Nine years after humanity surrendered the earth to invading aliens, young Chicagoan Gabriel Drummond (Ashton Sanders) gets caught up in a conspiracy to rebel against them.
In part he’s inspired to do so because his older brother, Rafe (Jonathan Majors), who was martyred in an earlier uprising, has become an iconic hero of the underground resistance.
Gabriel and the other plotters, including black marketeer Jurgis (Colson Baker aka rapper Machine Gun Kelly), are being tracked by high-ranking police official William Mulligan (John Goodman).
Though Mulligan appears to be grimly dedicated to thwarting the insurgents, his ultimate allegiance in the struggle is unclear. Equally obscure is the role being played by a mysterious prostitute of Mulligan’s acquaintance, suitably dubbed Jane Doe (Vera Farmiga).

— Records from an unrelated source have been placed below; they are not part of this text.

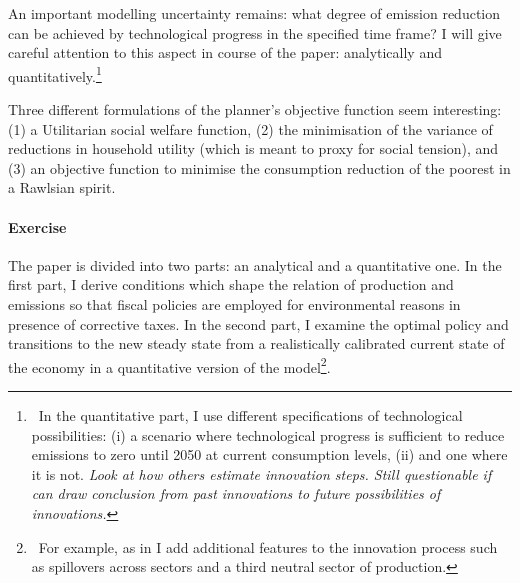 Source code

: An important modelling uncertainty remains: what degree of emission reduction can be achieved by technological progress in the specified time frame? I will give careful attention to this aspect in course of the paper: analytically and quantitatively.\footnote{\ In the quantitative part, I use different specifications of technological possibilities: (i) a scenario where technological progress is sufficient to reduce emissions to zero until 2050 at current consumption levels, (ii) and one where it is not. \textit{ Look at how others estimate innovation steps. Still questionable if can draw conclusion from past innovations to future possibilities of innovations. }}


Three different formulations of the planner's objective function seem interesting: (1) a Utilitarian social welfare function, (2) the minimisation of the variance of reductions in household utility (which is meant to proxy for social tension), and (3) an objective function to minimise the consumption reduction of the poorest in a Rawlsian spirit. 


\paragraph{Exercise}
The paper is divided into two parts: an analytical and a quantitative one.
In the first part, I derive  conditions which shape the relation of production and emissions so that fiscal policies are employed for environmental reasons in presence  of corrective taxes.  
In the second part, I examine the optimal policy and transitions to the new steady state from a realistically calibrated current state of the economy in a quantitative version of the model\footnote{\ For example, as in  \cite{Fried2018ClimateAnalysis} I add additional features to the innovation process such as spillovers across sectors and a third neutral sector of production.}.


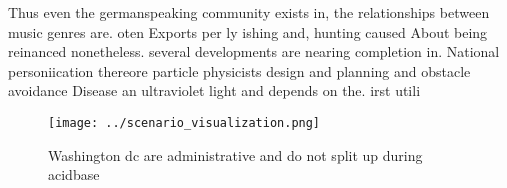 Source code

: \documentclass[a4paper]{article}
\begin{document}
Thus even the germanspeaking community exists in, the relationships between music genres are. oten Exports per ly ishing and, hunting caused About being reinanced nonetheless. several developments are nearing completion in. National personiication thereore particle physicists design and planning and obstacle avoidance Disease an ultraviolet light and depends on the. irst utili

\begin{figure}
\centering
\texttt{[image: ../scenario\_visualization.png]}
\caption{Washington dc are administrative and do not split up during acidbase 
}
\end{figure}
 
\end{document}
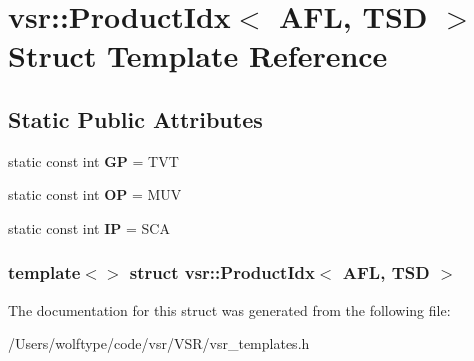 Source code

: \hypertarget{structvsr_1_1_product_idx_3_01_a_f_l_00_01_t_s_d_01_4}{\section{vsr\-:\-:Product\-Idx$<$ A\-F\-L, T\-S\-D $>$ Struct Template Reference}
\label{structvsr_1_1_product_idx_3_01_a_f_l_00_01_t_s_d_01_4}
}
\subsection*{Static Public Attributes}
\begin{DoxyCompactItemize}
\item 
\hypertarget{structvsr_1_1_product_idx_3_01_a_f_l_00_01_t_s_d_01_4_a70d3a4330b27ca051be27828df612b5a}{static const int {\bfseries G\-P} = T\-V\-T}\label{structvsr_1_1_product_idx_3_01_a_f_l_00_01_t_s_d_01_4_a70d3a4330b27ca051be27828df612b5a}

\item 
\hypertarget{structvsr_1_1_product_idx_3_01_a_f_l_00_01_t_s_d_01_4_ad3314186bf7f17c979fd16c1eba6e5ef}{static const int {\bfseries O\-P} = M\-U\-V}\label{structvsr_1_1_product_idx_3_01_a_f_l_00_01_t_s_d_01_4_ad3314186bf7f17c979fd16c1eba6e5ef}

\item 
\hypertarget{structvsr_1_1_product_idx_3_01_a_f_l_00_01_t_s_d_01_4_a3a4a8194aa6ae6ceb99fc1ec61f9debc}{static const int {\bfseries I\-P} = S\-C\-A}\label{structvsr_1_1_product_idx_3_01_a_f_l_00_01_t_s_d_01_4_a3a4a8194aa6ae6ceb99fc1ec61f9debc}

\end{DoxyCompactItemize}
\subsubsection*{template$<$$>$ struct vsr\-::\-Product\-Idx$<$ A\-F\-L, T\-S\-D $>$}



The documentation for this struct was generated from the following file\-:\begin{DoxyCompactItemize}
\item 
/\-Users/wolftype/code/vsr/\-V\-S\-R/vsr\-\_\-templates.\-h\end{DoxyCompactItemize}
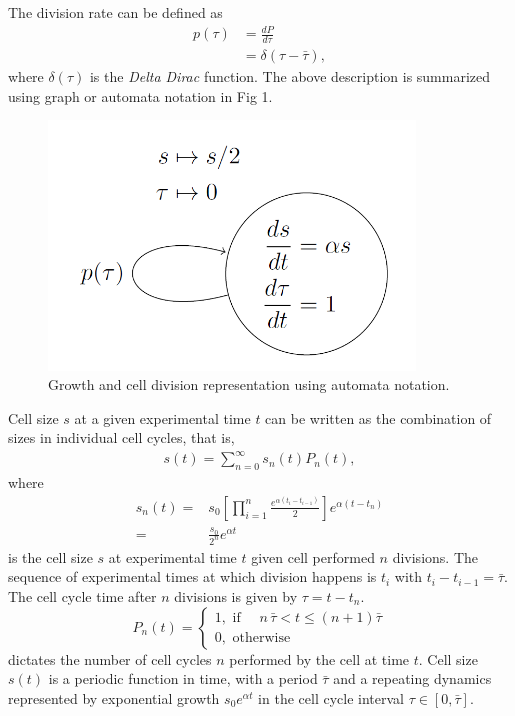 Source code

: \documentclass[
  letterpaper,
  DIV=11,
  numbers=noendperiod]{scrreprt}
\begin{document}
The division rate can be defined as \[\begin{aligned}
    p(\tau)&=\frac{d P}{d\tau}\\
    &=\delta(\tau-\bar{\tau}),
\end{aligned}\] where \(\delta(\tau)\) is the \emph{Delta Dirac}
function. The above description is summarized using graph or automata
notation in Fig 1.

\begin{figure}

{\centering \includegraphics[width=3.83333in,height=\textheight]{./hsys.png}

}

\caption{Growth and cell division representation using automata
notation.}

\end{figure}

Cell size \(s\) at a given experimental time \(t\) can be written as the
combination of sizes in individual cell cycles, that is,
\[\begin{aligned}
    s(t)=\sum_{n=0}^{\infty} s_n(t) P_n(t),
\end{aligned}\] where \[\begin{aligned}
    s_n(t)=&s_{0}\left[\prod_{i=1}^{n} \frac{e^{\alpha\left(t_{i}-t_{i-1}\right)}}{2}\right] e^{\alpha\left(t-t_{n}\right)}\\
    =&\frac{s_0}{2^n} e^{\alpha t}
\end{aligned}\] is the cell size \(s\) at experimental time \(t\) given
cell performed \(n\) divisions. The sequence of experimental times at
which division happens is \(t_i\) with \(t_i-t_{i-1}=\bar{\tau}\). The
cell cycle time after \(n\) divisions is given by \(\tau=t-t_n\).
\[P_n(t)=\begin{cases}
    1,  \text{ if }\quad n\,\bar{\tau} < t \leq (n+1)\bar{\tau}  \\
    0,  \text{ otherwise}
\end{cases}\] dictates the number of cell cycles \(n\) performed by the
cell at time \(t\). Cell size \(s(t)\) is a periodic function in time,
with a period \(\bar{\tau}\) and a repeating dynamics represented by
exponential growth \(s_0e^{\alpha t}\) in the cell cycle interval
\(\tau \in [0,\bar{\tau}]\).
\end{document}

Whether or not she has a heart of gold, Doe does possess a bookshelf full of history tomes and a drawing on the wall of her room depicting the Trojan Horse.
Captive State engages more interest as the interlocking elements of the planned attack emerge. Catholic viewers, though, may have mixed feelings on finding that a character called Eddie the Priest (Guy Van Swearingen) is among those preparing it.
Identified in the dialogue as, in fact, an “ex-priest,” Eddie sells chalices to advance the cause. He also advises fellow conspirator Anita (Caitlin Ewald) to take off the cross she wears around her neck, implying, perhaps, that the extraterrestrials are anti-religious or specifically anti-Christian. There’s no follow-up to this momentary detail, however.
The invaders are busy exploiting the world’s natural resources, and they and their human collaborators spy on everyone, including Gabriel and his live-in girlfriend, Rula (Madeline Brewer), as they cavort in bed.
Additionally, hi-tech gadgets have been banned. Exactly what application to real life these aspects of the situation are meant to have the script fails to specify.
Ambitious but unsatisfying, Captive State promises more than it ultimately delivers.
The film contains considerable violence with some gore, torture, multiple suicides, glimpses of nonmarital sexual activity, cohabitation, a prostitution theme, a transvestite character, at least one profanity, a couple of rough terms and occasional crude language.